*** Begin section ***

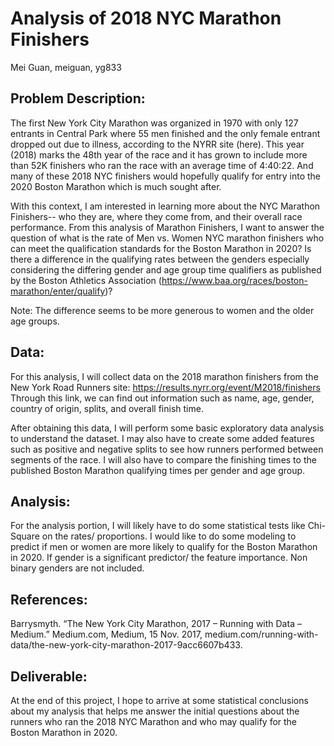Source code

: # Analysis of 2018 NYC Marathon Finishers

Mei Guan, meiguan, yg833

## Problem Description:
The first New York City Marathon was organized in 1970 with only 127 entrants in Central Park where 55 men finished and the only female entrant dropped out due to illness, according to the NYRR site (here). This year (2018) marks the 48th year of the race and it has grown to include more than 52K finishers who ran the race with an average time of 4:40:22. And many of these 2018 NYC finishers would hopefully qualify for entry into the 2020 Boston Marathon which is much sought after. 

With this context, I am interested in learning more about the NYC Marathon Finishers-- who they are, where they come from, and their overall race performance. From this analysis of Marathon Finishers, I want to answer the question of what is the rate of Men vs. Women NYC marathon finishers who can meet the qualification standards for the Boston Marathon in 2020? Is there a difference in the qualifying rates between the genders especially considering the differing gender and age group time qualifiers as published by the Boston Athletics Association (https://www.baa.org/races/boston-marathon/enter/qualify)? 

Note: The difference seems to be more generous to women and the older age groups. 

## Data: 
For this analysis, I will collect data on the 2018 marathon finishers from the New York Road Runners site: https://results.nyrr.org/event/M2018/finishers Through this link, we can find out information such as name, age, gender, country of origin, splits, and overall finish time. 

After obtaining this data, I will perform some basic exploratory data analysis to understand the dataset. I may also have to create some added features such as positive and negative splits to see how runners performed between segments of the race. I will also have to compare the finishing times to the published Boston Marathon qualifying times per gender and age group. 

## Analysis: 
For the analysis portion, I will likely have to do some statistical tests like Chi-Square on the rates/ proportions. I would like to do some modeling to predict if men or women are more likely to qualify for the Boston Marathon in 2020. 
If gender is a significant predictor/ the feature importance.
Non binary genders are not included.

## References: 
Barrysmyth. “The New York City Marathon, 2017 – Running with Data – Medium.” Medium.com, Medium, 15 Nov. 2017, medium.com/running-with-data/the-new-york-city-marathon-2017-9acc6607b433.

## Deliverable: 
At the end of this project, I hope to arrive at some statistical conclusions about my analysis that helps me answer the initial questions about the runners who ran the 2018 NYC Marathon and who may qualify for the Boston Marathon in 2020. 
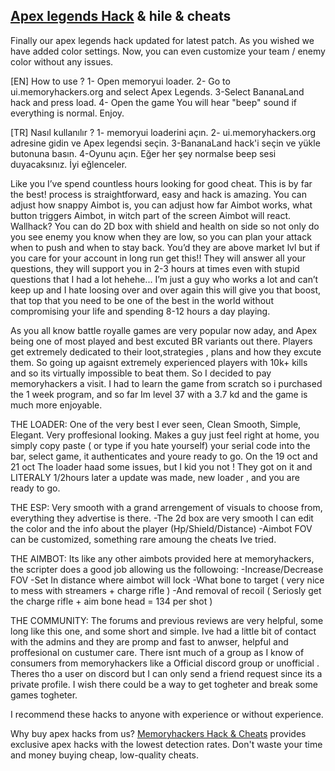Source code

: <h2><a href="https://memoryhackers.org/konular/apex-legends-hack-bananaland-chams-v1-0.245540">Apex legends Hack</a> & hile & cheats</h2>
<p>
Finally our apex legends hack updated for latest patch. As you wished we have added color settings. Now, you can even customize your team / enemy color without any issues.

[EN] How to use ?
1- Open memoryui loader.
2- Go to ui.memoryhackers.org and select Apex Legends.
3-Select BananaLand hack and press load.
4- Open the game
You will hear "beep" sound if everything is normal. Enjoy.

[TR] Nasıl kullanılır ?
1- memoryui loaderini açın.
2- ui.memoryhackers.org adresine gidin ve Apex legendsi seçin.
3-BananaLand hack'i seçin ve yükle butonuna basın.
4-Oyunu açın.
Eğer her şey normalse beep sesi duyacaksınız. İyi eğlenceler.​

Like you I’ve spend countless hours looking for good cheat. This is by far the best! process is straightforward, easy and hack is amazing. You can adjust how snappy Aimbot is, you can adjust how far Aimbot works, what button triggers Aimbot, in witch part of the screen Aimbot will react. Wallhack? You can do 2D box with shield and health on side so not only do you see enemy you know when they are low, so you can plan your attack when to push and when to stay back. You’d they are above market lvl but if you care for your account in long run get this!! They will answer all your questions, they will support you in 2-3 hours at times even with stupid questions that I had a lot hehehe... I’m just a guy who works a lot and can’t keep up and I hate loosing over and over again this will give you that boost, that top that you need to be one of the best in the world without compromising your life and spending 8-12 hours a day playing. 

As you all know battle royalle games are very popular now aday, and Apex being one of most played and best excuted BR variants out there.
Players get extremely dedicated to their loot,strategies , plans and how they excute them. So going up agaisnt extremely experienced players with 10k+ kills and so its virtually impossible to beat them.
So I decided to pay memoryhackers a visit.
I had to learn the game from scratch so i purchased the 1 week program, and so far Im level 37 with a 3.7 kd and the game is much more enjoyable.

THE LOADER:
One of the very best I ever seen, Clean Smooth, Simple, Elegant.
Very proffesional looking. Makes a guy just feel right at home, you simply copy paste ( or type if you hate yourself) your serial code into the bar, select game, it authenticates and youre ready to go.
On the 19 oct and 21 oct The loader haad some issues, but I kid you not ! They got on it and LITERALY 1/2hours later a update was made, new loader , and you are ready to go.

THE ESP:
Very smooth with a grand arrengement of visuals to choose from, everything they advertise is there.
-The 2d box are very smooth I can edit the color and the info about the player (Hp/Shield/Distance)
-Aimbot FOV can be customized, something rare amoung the cheats Ive tried.

THE  AIMBOT:
Its like any other aimbots provided here at memoryhackers, the scripter does a good job allowing us the followoing:
-Increase/Decrease FOV
-Set In distance where aimbot will lock
-What bone to target ( very nice to mess with streamers + charge rifle )
-And removal of recoil ( Seriosly get the charge rifle + aim bone head = 134 per shot ) 

THE COMMUNITY:
The forums and previous reviews are very helpful, some long like this one, and some short and simple.
Ive had a little bit of contact with the admins and they are promp and fast to anwser, helpful and proffesional on custumer care.
There isnt much of a group as I know of consumers from memoryhackers like a Official discord group or unofficial . Theres tho a user on discord but I can only send a friend request since its a private profile.
I wish there could be a way to get togheter and break some games togheter.

I recommend these hacks to anyone with experience or without experience.

Why buy apex hacks from us?
<a href="https://memoryhackers.org">Memoryhackers Hack & Cheats</a> provides exclusive apex hacks with the lowest detection rates.
Don't waste your time and money buying cheap, low-quality cheats.
</p>
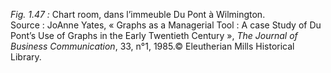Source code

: *Fig. 1.47 :* Chart room, dans l’immeuble Du Pont à Wilmington.  
Source : JoAnne Yates, « Graphs as a Managerial Tool : A case Study of Du Pont’s Use of Graphs in the Early Twentieth Century », *The Journal of Business Communication*, 33, n°1, 1985.© Eleutherian Mills Historical Library.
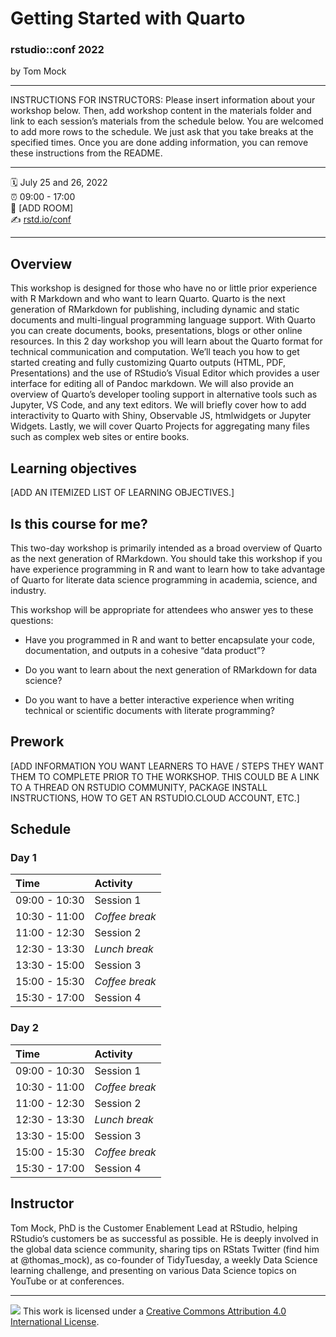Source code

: Getting Started with Quarto
================

### rstudio::conf 2022

by Tom Mock

-----

INSTRUCTIONS FOR INSTRUCTORS: Please insert information about your
workshop below. Then, add workshop content in the materials folder and
link to each session’s materials from the schedule below. You are
welcomed to add more rows to the schedule. We just ask that you take
breaks at the specified times. Once you are done adding information, you
can remove these instructions from the README.

-----

:spiral_calendar: July 25 and 26, 2022  
:alarm_clock:     09:00 - 17:00  
:hotel:           \[ADD ROOM\]  
:writing_hand:    [rstd.io/conf](http://rstd.io/conf)

-----

## Overview

This workshop is designed for those who have no or little prior experience with R Markdown and who want to learn Quarto. Quarto is the next generation of RMarkdown for publishing, including dynamic and static documents and multi-lingual programming language support. With Quarto you can create documents, books, presentations, blogs or other online resources. In this 2 day workshop you will learn about the Quarto format for technical communication and computation. We’ll teach you how to get started  creating and fully customizing Quarto outputs (HTML, PDF, Presentations) and the use of RStudio’s Visual Editor which provides a user interface for editing all of Pandoc markdown. We will also provide an overview of Quarto’s developer tooling support in alternative tools such as Jupyter, VS Code, and any text editors. We will briefly cover how to add interactivity to Quarto with Shiny, Observable JS, htmlwidgets or Jupyter Widgets. Lastly, we will cover Quarto Projects for aggregating many files such as complex web sites or entire books.

## Learning objectives

[ADD AN ITEMIZED LIST OF LEARNING OBJECTIVES.]

## Is this course for me?

This two-day workshop is primarily intended as a broad overview of Quarto as the next generation of RMarkdown. You should take this workshop if you have experience programming in R and want to learn how to take advantage of Quarto for literate data science programming in academia, science, and industry.

This workshop will be appropriate for attendees who answer yes to these questions:

- Have you programmed in R and want to better encapsulate your code, documentation, and outputs in a cohesive “data product”?

- Do you want to learn about the next generation of RMarkdown for data science?

- Do you want to have a better interactive experience when writing technical or scientific documents with literate programming?

## Prework

\[ADD INFORMATION YOU WANT LEARNERS TO HAVE / STEPS THEY WANT THEM TO
COMPLETE PRIOR TO THE WORKSHOP. THIS COULD BE A LINK TO A THREAD ON
RSTUDIO COMMUNITY, PACKAGE INSTALL INSTRUCTIONS, HOW TO GET AN
RSTUDIO.CLOUD ACCOUNT, ETC.\]

## Schedule

### Day 1

| Time          | Activity         |
| :------------ | :--------------- |
| 09:00 - 10:30 | Session 1        |
| 10:30 - 11:00 | *Coffee break*   |
| 11:00 - 12:30 | Session 2        |
| 12:30 - 13:30 | *Lunch break*    |
| 13:30 - 15:00 | Session 3        |
| 15:00 - 15:30 | *Coffee break*   |
| 15:30 - 17:00 | Session 4        |

### Day 2

| Time          | Activity         |
| :------------ | :--------------- |
| 09:00 - 10:30 | Session 1        |
| 10:30 - 11:00 | *Coffee break*   |
| 11:00 - 12:30 | Session 2        |
| 12:30 - 13:30 | *Lunch break*    |
| 13:30 - 15:00 | Session 3        |
| 15:00 - 15:30 | *Coffee break*   |
| 15:30 - 17:00 | Session 4        |

## Instructor

Tom Mock, PhD is the Customer Enablement Lead at RStudio, helping RStudio’s customers be as successful as possible. He is deeply involved in the global data science community, sharing tips on RStats Twitter (find him at @thomas_mock), as co-founder of TidyTuesday, a weekly Data Science learning challenge, and presenting on various Data Science topics on YouTube or at conferences.

-----

![](https://i.creativecommons.org/l/by/4.0/88x31.png) This work is
licensed under a [Creative Commons Attribution 4.0 International
License](https://creativecommons.org/licenses/by/4.0/).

*** End section ***

* **REQUIRED ACTION**
In the data above, which lines lie between the line with "Players get extremely" and the line with "lowest detection rates.", inclusive? Print those lines exactly and nothing else.

* **REPLY TO THE TASK**
Players get extremely dedicated to their loot,strategies , plans and how they excute them. So going up agaisnt extremely experienced players with 10k+ kills and so its virtually impossible to beat them.
So I decided to pay memoryhackers a visit.
I had to learn the game from scratch so i purchased the 1 week program, and so far Im level 37 with a 3.7 kd and the game is much more enjoyable.

THE LOADER:
One of the very best I ever seen, Clean Smooth, Simple, Elegant.
Very proffesional looking. Makes a guy just feel right at home, you simply copy paste ( or type if you hate yourself) your serial code into the bar, select game, it authenticates and youre ready to go.
On the 19 oct and 21 oct The loader haad some issues, but I kid you not ! They got on it and LITERALY 1/2hours later a update was made, new loader , and you are ready to go.

THE ESP:
Very smooth with a grand arrengement of visuals to choose from, everything they advertise is there.
-The 2d box are very smooth I can edit the color and the info about the player (Hp/Shield/Distance)
-Aimbot FOV can be customized, something rare amoung the cheats Ive tried.

THE  AIMBOT:
Its like any other aimbots provided here at memoryhackers, the scripter does a good job allowing us the followoing:
-Increase/Decrease FOV
-Set In distance where aimbot will lock
-What bone to target ( very nice to mess with streamers + charge rifle )
-And removal of recoil ( Seriosly get the charge rifle + aim bone head = 134 per shot ) 

THE COMMUNITY:
The forums and previous reviews are very helpful, some long like this one, and some short and simple.
Ive had a little bit of contact with the admins and they are promp and fast to anwser, helpful and proffesional on custumer care.
There isnt much of a group as I know of consumers from memoryhackers like a Official discord group or unofficial . Theres tho a user on discord but I can only send a friend request since its a private profile.
I wish there could be a way to get togheter and break some games togheter.

I recommend these hacks to anyone with experience or without experience.

Why buy apex hacks from us?
<a href="https://memoryhackers.org">Memoryhackers Hack & Cheats</a> provides exclusive apex hacks with the lowest detection rates.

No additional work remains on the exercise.